In remarks to the International News Media Association’s “World Congress of News Media” last week, Times executive editor Dean Baquet speculated “their economic model is gone.”
“The greatest crisis in American journalism is the death of local news,” he said, adding: “I don’t know what the answer is. Their economic model is gone. I think most local newspapers in America are going to die in the next five years, except for the ones that have been bought by a local billionaire.”
According to Baquet, it’s crucial that “everybody who cares about news — myself included, and all of you — should take this on as an issue.”
“Because we’re going to wake up one day and there are going to be entire states with no journalism or with little tiny pockets of journalism,” he predicted.

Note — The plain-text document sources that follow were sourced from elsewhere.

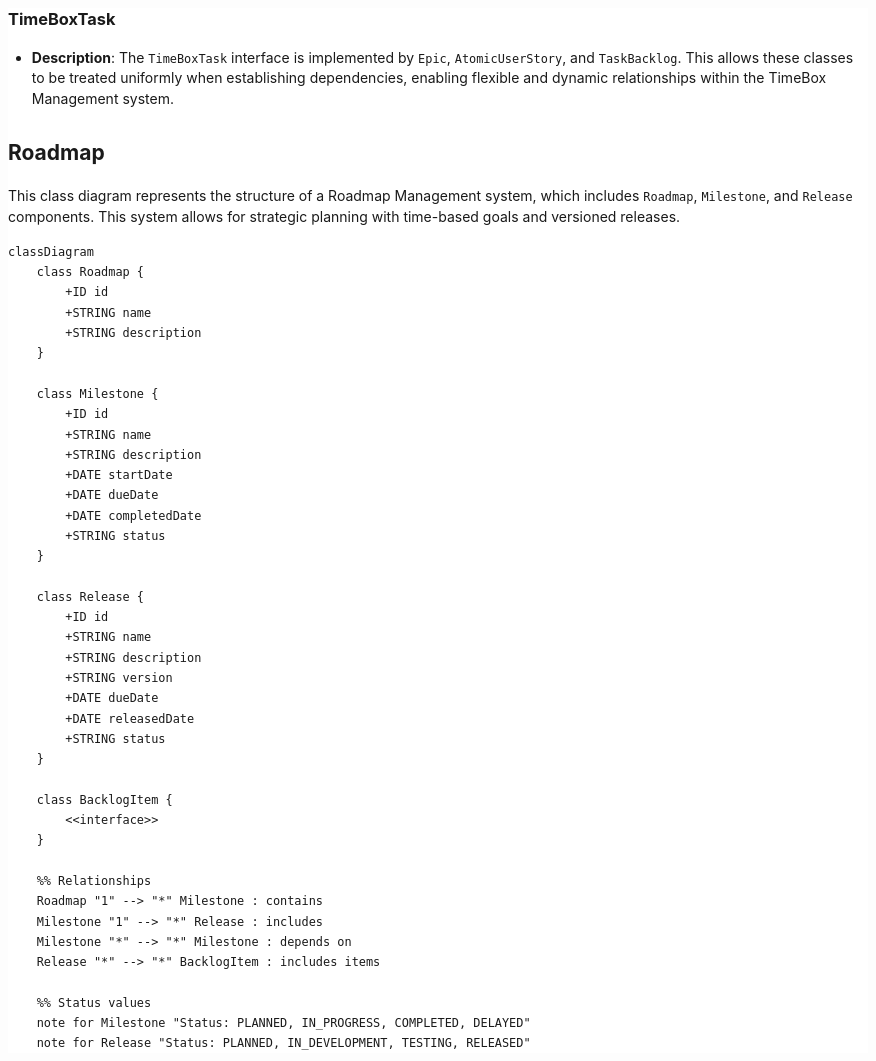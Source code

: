 ### TimeBoxTask
- **Description**: The `TimeBoxTask` interface is implemented by `Epic`, `AtomicUserStory`, and `TaskBacklog`. This allows these classes to be treated uniformly when establishing dependencies, enabling flexible and dynamic relationships within the TimeBox Management system.

## Roadmap

This class diagram represents the structure of a Roadmap Management system, which includes `Roadmap`, `Milestone`, and `Release` components. This system allows for strategic planning with time-based goals and versioned releases.

```mermaid
classDiagram
    class Roadmap {
        +ID id
        +STRING name
        +STRING description
    }

    class Milestone {
        +ID id
        +STRING name
        +STRING description
        +DATE startDate
        +DATE dueDate
        +DATE completedDate
        +STRING status
    }

    class Release {
        +ID id
        +STRING name
        +STRING description
        +STRING version
        +DATE dueDate
        +DATE releasedDate
        +STRING status
    }

    class BacklogItem {
        <<interface>>
    }

    %% Relationships
    Roadmap "1" --> "*" Milestone : contains
    Milestone "1" --> "*" Release : includes
    Milestone "*" --> "*" Milestone : depends on
    Release "*" --> "*" BacklogItem : includes items

    %% Status values
    note for Milestone "Status: PLANNED, IN_PROGRESS, COMPLETED, DELAYED"
    note for Release "Status: PLANNED, IN_DEVELOPMENT, TESTING, RELEASED"
```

“I’m not worried about Los Angeles and New York,” he added. “I don’t know what the model is for covering the school boards in Newark, New Jersey. That makes me nervous.”
According to INMA, Baquet also asserted the Times’ “power as a news organization rests in the fact that people know we try to get it right and that we’re not advocating.”
“The story we did about Donald Trump’s taxes, the two stories we’ve done, my honest belief is that, even if you don’t like us, you believe those stories,” he said.
“I think if those stories had appeared in The Nation, which is an openly left publication that I happen to admire, it would not have had the same impact. One of my jobs is to protect the view that, if you like us or not, we try to be fair and we try to get it right and we’re not influenced by political perspective.”
An Associated Press analysis in March showed that over the 15 years, 1,400 towns and cities across America have lost a local news outlet. Additionally, the Pew Research Center reported last year that newspaper circulation has steadily dropped for the past 30 years and ad revenues generated by outlets tanked dramatically in 2006 and continue to decline.